I recently learned about Orchestral Tools and their collections of virtual instruments and was amazed to hear the pristine quality of their samples. There are many new things in the mockup market, but it’s still a challenge to make things sound realistic. Normally, if you are building a virtual full orchestra, at the moment you start mixing all the different instruments the final result doesn’t sound like a real orchestra texture. That’s because their samples were all recorded separately and they don’t blend in time and space as they should. However, if you are using recorded chords, then you can have a more realistic texture, and that’s the case with Layers.
Layers is a free pack by Orchestral Tools that runs in their Sine Player plugin. You can select full orchestra, woodwinds, brass and strings.
I was very impressed to see that this was free, and I was expecting some limitations. Indeed, you can only have 3 types of chords (Major, Minor, Sus4)–why the heck did they leave out the diminished and augmented chords?!
Anyway, it can still be useful for some small jobs or even for some compositional experiments, so I thought I could have a go at making something with it. However, there was another thing annoying me: Layers doesn’t provide the score notes for the chords. For a composer that’s the most important thing! How could I notate my experiments with these materials?
To sort this out, I used some spectrum analysis software (and my ear) and here are all the C chord voicings:
If you play C2, you get the first chord. C3, the next, etc. There are 6 voicings/inversions for each chord. This applies to all ensembles. If you choose strings, it’s quite clear what notes the instruments are playing. But if you choose to use a full orchestra or another ensemble, then if you change inversions some instruments will appear in certain voicings whereas others will disappear. So still, if I wanted to notate in a score sheet every single instrument that was used, it wouldn’t be easy to make it accurate.

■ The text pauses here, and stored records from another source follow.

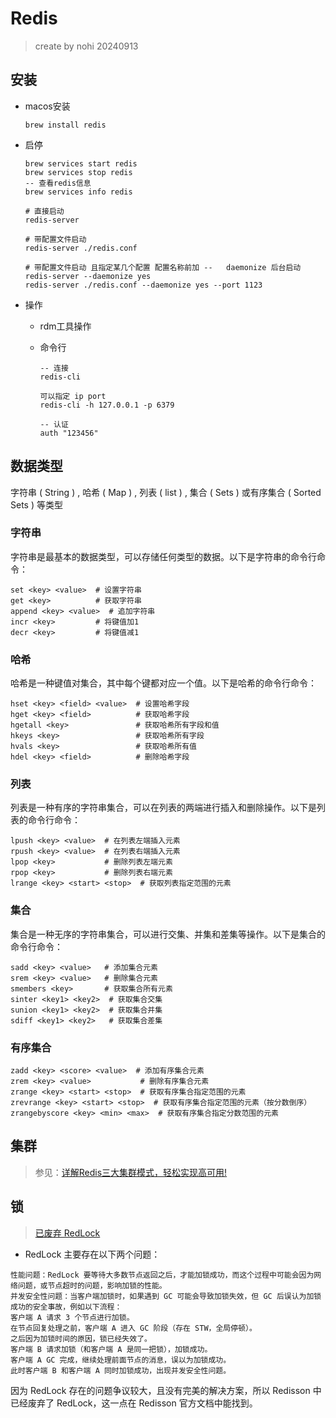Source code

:# Redis

> create by nohi 20240913

## 安装

* macos安装

  ```shell
  brew install redis
  ```

* 启停

  ```shell
  brew services start redis
  brew services stop redis
  -- 查看redis信息
  brew services info redis
  
  # 直接启动
  redis-server
  
  # 带配置文件启动
  redis-server ./redis.conf 
  
  # 带配置文件启动 且指定某几个配置 配置名称前加 --   daemonize 后台启动
  redis-server --daemonize yes
  redis-server ./redis.conf --daemonize yes --port 1123
  ```

* 操作

  * rdm工具操作

  * 命令行

    ```
    -- 连接
    redis-cli
    
    可以指定 ip port
    redis-cli -h 127.0.0.1 -p 6379
    
    -- 认证
    auth "123456"
    
    ```
    
    



## 数据类型

字符串 ( String ) , 哈希 ( Map ) , 列表 ( list ) , 集合 ( Sets ) 或有序集合 ( Sorted Sets ) 等类型

### 字符串

字符串是最基本的数据类型，可以存储任何类型的数据。以下是字符串的命令行命令：

```shell
set <key> <value>  # 设置字符串
get <key>          # 获取字符串
append <key> <value>  # 追加字符串
incr <key>         # 将键值加1
decr <key>         # 将键值减1
```

### 哈希

哈希是一种键值对集合，其中每个键都对应一个值。以下是哈希的命令行命令：

```shell 
hset <key> <field> <value>  # 设置哈希字段
hget <key> <field>          # 获取哈希字段
hgetall <key>               # 获取哈希所有字段和值
hkeys <key>                 # 获取哈希所有字段
hvals <key>                 # 获取哈希所有值
hdel <key> <field>          # 删除哈希字段
```

### 列表

列表是一种有序的字符串集合，可以在列表的两端进行插入和删除操作。以下是列表的命令行命令：

```shell
lpush <key> <value>  # 在列表左端插入元素
rpush <key> <value>  # 在列表右端插入元素
lpop <key>           # 删除列表左端元素
rpop <key>           # 删除列表右端元素
lrange <key> <start> <stop>  # 获取列表指定范围的元素

```

### 集合

集合是一种无序的字符串集合，可以进行交集、并集和差集等操作。以下是集合的命令行命令：

```shell
sadd <key> <value>   # 添加集合元素
srem <key> <value>   # 删除集合元素
smembers <key>       # 获取集合所有元素
sinter <key1> <key2>  # 获取集合交集
sunion <key1> <key2>  # 获取集合并集
sdiff <key1> <key2>   # 获取集合差集
```

### 有序集合

```shell
zadd <key> <score> <value>  # 添加有序集合元素
zrem <key> <value>           # 删除有序集合元素
zrange <key> <start> <stop>  # 获取有序集合指定范围的元素
zrevrange <key> <start> <stop>  # 获取有序集合指定范围的元素（按分数倒序）
zrangebyscore <key> <min> <max>  # 获取有序集合指定分数范围的元素
```



## 集群

> 参见：[详解Redis三大集群模式，轻松实现高可用!](https://www.cnblogs.com/yidengjiagou/p/17345831.html)



## 锁

> [已废弃 RedLock](https://xie.infoq.cn/article/159756c5338c93a54687d8e75)



* RedLock 主要存在以下两个问题：

```
性能问题：RedLock 要等待大多数节点返回之后，才能加锁成功，而这个过程中可能会因为网络问题，或节点超时的问题，影响加锁的性能。
并发安全性问题：当客户端加锁时，如果遇到 GC 可能会导致加锁失效，但 GC 后误认为加锁成功的安全事故，例如以下流程：
客户端 A 请求 3 个节点进行加锁。
在节点回复处理之前，客户端 A 进入 GC 阶段（存在 STW，全局停顿）。
之后因为加锁时间的原因，锁已经失效了。
客户端 B 请求加锁（和客户端 A 是同一把锁），加锁成功。
客户端 A GC 完成，继续处理前面节点的消息，误以为加锁成功。
此时客户端 B 和客户端 A 同时加锁成功，出现并发安全性问题。
```

因为 RedLock 存在的问题争议较大，且没有完美的解决方案，所以 Redisson 中已经废弃了 RedLock，这一点在 Redisson 官方文档中能找到。
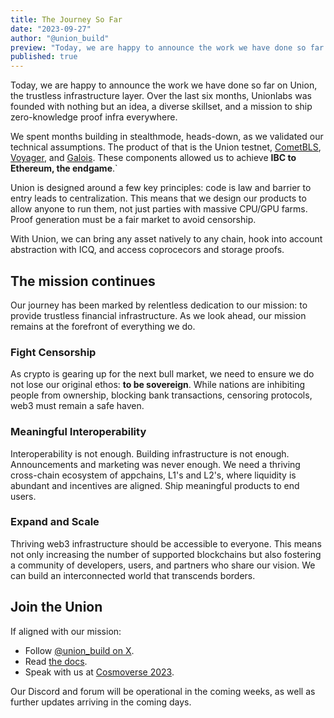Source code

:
 ```yaml
---
title: The Journey So Far
date: "2023-09-27"
author: "@union_build"
preview: "Today, we are happy to announce the work we have done so far on Union, the trustless infrastructure layer. Over the last six months, unionlabs was founded with nothing but an idea, a diverse skillset, and a mission to ship zkp powered infra everywhere."
published: true
---
```


Today, we are happy to announce the work we have done so far on Union, the trustless infrastructure layer. Over the last six months, Unionlabs was founded with nothing but an idea, a diverse skillset, and a mission to ship zero-knowledge proof infra everywhere.

We spent months building in stealthmode, heads-down, as we validated our technical assumptions. The product of that is the Union testnet, [CometBLS](https://docs.union.build/architecture/cometbls), [Voyager](https://docs.union.build/architecture/voyager), and [Galois](https://docs.union.build/architecture/galois). These components allowed us to achieve **IBC to Ethereum, the endgame**.`

Union is designed around a few key principles: code is law and barrier to entry leads to centralization. This means that we design our products to allow anyone to run them, not just parties with massive CPU/GPU farms. Proof generation must be a fair market to avoid censorship.

With Union, we can bring any asset natively to any chain, hook into account abstraction with ICQ, and access coprocecors and storage proofs.

## The mission continues

Our journey has been marked by relentless dedication to our mission: to provide trustless financial infrastructure. As we look ahead, our mission remains at the forefront of everything we do.

### Fight Censorship

As crypto is gearing up for the next bull market, we need to ensure we do not lose our original ethos: **to be sovereign**. While nations are inhibiting people from ownership, blocking bank transactions, censoring protocols, web3 must remain a safe haven.

### Meaningful Interoperability

Interoperability is not enough. Building infrastructure is not enough. Announcements and marketing was never enough. We need a thriving cross-chain ecosystem of appchains, L1's and L2's, where liquidity is abundant and incentives are aligned. Ship meaningful products to end users.

### Expand and Scale

Thriving web3 infrastructure should be accessible to everyone. This means not only increasing the number of supported blockchains but also fostering a community of developers, users, and partners who share our vision. We can build an interconnected world that transcends borders.

## Join the Union

If aligned with our mission:

- Follow [@union_build on X](https://x.com/union_build).
- Read [the docs](https://docs.union.build).
- Speak with us at [Cosmoverse 2023](https://cosmoverse.org/).

Our Discord and forum will be operational in the coming weeks, as well as further updates arriving in the coming days.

I wrote a short compositional cliché to see how this could be notated. Here is the score and audio:
To make this sort of score match the audio (produced in Reaper) was quite time-consuming because I had to go through the ‘ chord codes’ (C3=chord1, C4=chord2, etc.) and transpose them to the root notes I needed. I wouldn’t write a full piece through this method. Still, considering the high quality of the recording I think it’s worth it to have Layers in my set of production tools. Not to mention that the VST works fine with Max MSP, which means it is possible to make something more interactive with orchestral sounds (or even create a better method for automatic transcribing the voicings to MIDI).

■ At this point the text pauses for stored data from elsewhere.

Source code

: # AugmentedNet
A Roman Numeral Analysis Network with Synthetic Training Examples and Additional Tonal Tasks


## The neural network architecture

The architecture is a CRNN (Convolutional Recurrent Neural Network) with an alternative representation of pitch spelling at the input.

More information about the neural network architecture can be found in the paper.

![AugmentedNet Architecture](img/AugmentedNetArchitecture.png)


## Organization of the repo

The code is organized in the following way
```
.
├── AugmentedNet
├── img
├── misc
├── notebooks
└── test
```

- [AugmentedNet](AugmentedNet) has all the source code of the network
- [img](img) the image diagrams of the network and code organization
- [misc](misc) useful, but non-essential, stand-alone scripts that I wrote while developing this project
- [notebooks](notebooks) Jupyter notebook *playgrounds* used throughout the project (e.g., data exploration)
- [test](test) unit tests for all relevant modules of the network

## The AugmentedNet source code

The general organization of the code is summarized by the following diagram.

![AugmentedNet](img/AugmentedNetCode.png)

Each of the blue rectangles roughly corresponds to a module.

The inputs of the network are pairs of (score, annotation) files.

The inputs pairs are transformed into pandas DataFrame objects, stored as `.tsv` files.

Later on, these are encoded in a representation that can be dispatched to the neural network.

Another thing worth mentioning is that there is a control of dynamics via the Sine player. However, I couldn’t find any instructions or figure out how it works. It is super weird that there is a button for piano and forte, but both can be selected at once. Does that make it mf? No. I wish they could explain this better or have a mouse-over popup with instructions. The design is not very intuitive.
Despite all the problems, I still felt tempted to explore other of their products such as their Berlin Symphonic Strings pack. The quality seems supreme and it’s not limited to chords, meaning you can have full lines of violins, etc. The only issue is the price: 549 euros. How can a composer afford that?! And that’s one of their cheapest options, only including strings. Unless you are a Hollywood well-paid composer, I don’t think this is viable, especially for those like me who mainly compose contemporary music.
Overall, I hope in future they will provide score sheets, explain how the dynamics work and make more free packs.